• WORK TASK: Your answer should be every line below that includes the word "full".
● ● ● ●
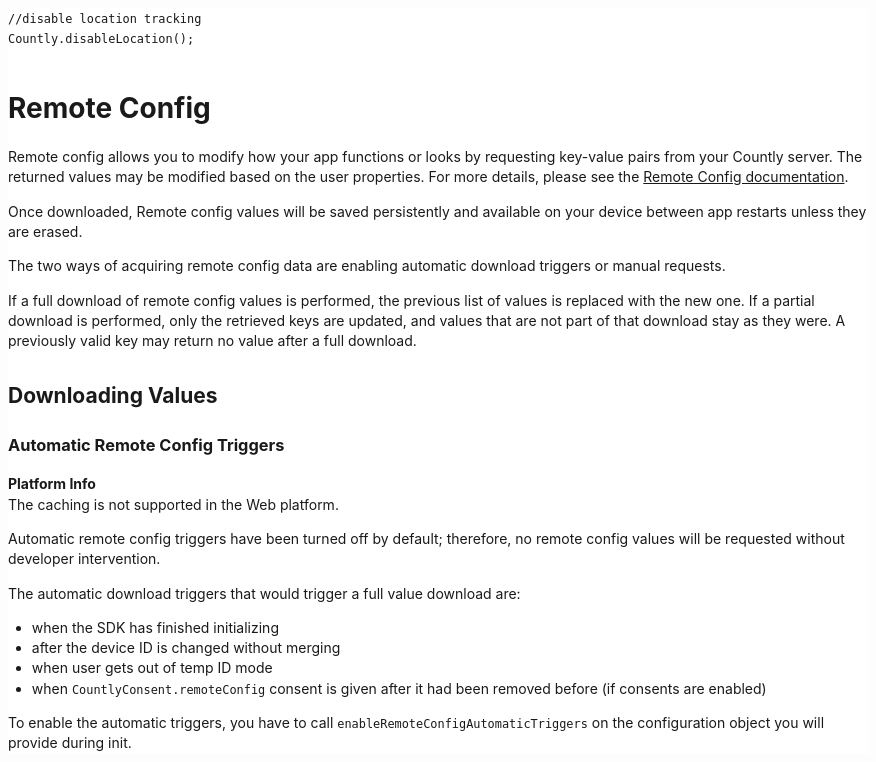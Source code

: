 </p>
<pre><code class="dart">//disable location tracking
Countly.disableLocation();</code></pre>
<h1 id="h_01H930GAQ6GWEATBC0DAVDHW7R">Remote Config</h1>
<p>
  <span style="font-weight: 400;">Remote config allows you to modify how your app functions or looks by requesting key-value pairs from your Countly server. The returned values may be modified based on the user properties. For more details, please see the </span><a href="/hc/en-us/articles/9895605514009"><span style="font-weight: 400;">Remote Config documentation</span></a><span style="font-weight: 400;">.</span>
</p>
<p>
  Once downloaded, Remote config values will be saved persistently and available
  on your device between app restarts unless they are erased.
</p>
<p>
  <span style="font-weight: 400;">The two ways of acquiring remote config data are enabling automatic download triggers or manual requests.</span>
</p>
<p>
  If a full download of remote config values is performed, the previous list of
  values is replaced with the new one. If a partial download is performed, only
  the retrieved keys are updated, and values that are not part of that download
  stay as they were. A previously valid key may return no value after a full download.
</p>
<div>
  <h2 id="h_01HD1KQCFTNES9EPJAT0DWT0HJ">
    <span>Downloading Values</span>
  </h2>
  <h3 id="h_01H930GAQ7BDR4FWH4NCATN7B4">Automatic Remote Config Triggers</h3>
  <div class="callout callout--info">
    <p>
      <strong>Platform Info</strong><br>
      The caching is not supported in the Web platform.
    </p>
  </div>
  <p>
    <span style="font-weight: 400;">Automatic remote config triggers have been turned off by default; therefore, no remote config values will be requested without developer intervention.</span>
  </p>
  <p>
    <span style="font-weight: 400;">The automatic download triggers that would trigger a full value download are:</span>
  </p>
  <ul>
    <li>
      <span style="font-weight: 400;">when the SDK has finished initializing</span>
    </li>
    <li>
      <span style="font-weight: 400;">after the device ID is changed without merging</span>
    </li>
    <li>
      <span style="font-weight: 400;">when user gets out of temp ID mode</span>
    </li>
    <li>
      <span style="font-weight: 400;">when <code>CountlyConsent.remoteConfig</code> consent is given after it had been removed before (if consents are enabled)</span>
    </li>
  </ul>
  <p>
    To enable the automatic triggers, you have to call
    <code class="dart">enableRemoteConfigAutomaticTriggers</code> on the configuration
    object you will provide during init.
  </p>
● ● ● ●
• EXERCISE SOLUTION:
  If a full download of remote config values is performed, the previous list of
  stay as they were. A previously valid key may return no value after a full download.
    <span style="font-weight: 400;">The automatic download triggers that would trigger a full value download are:</span>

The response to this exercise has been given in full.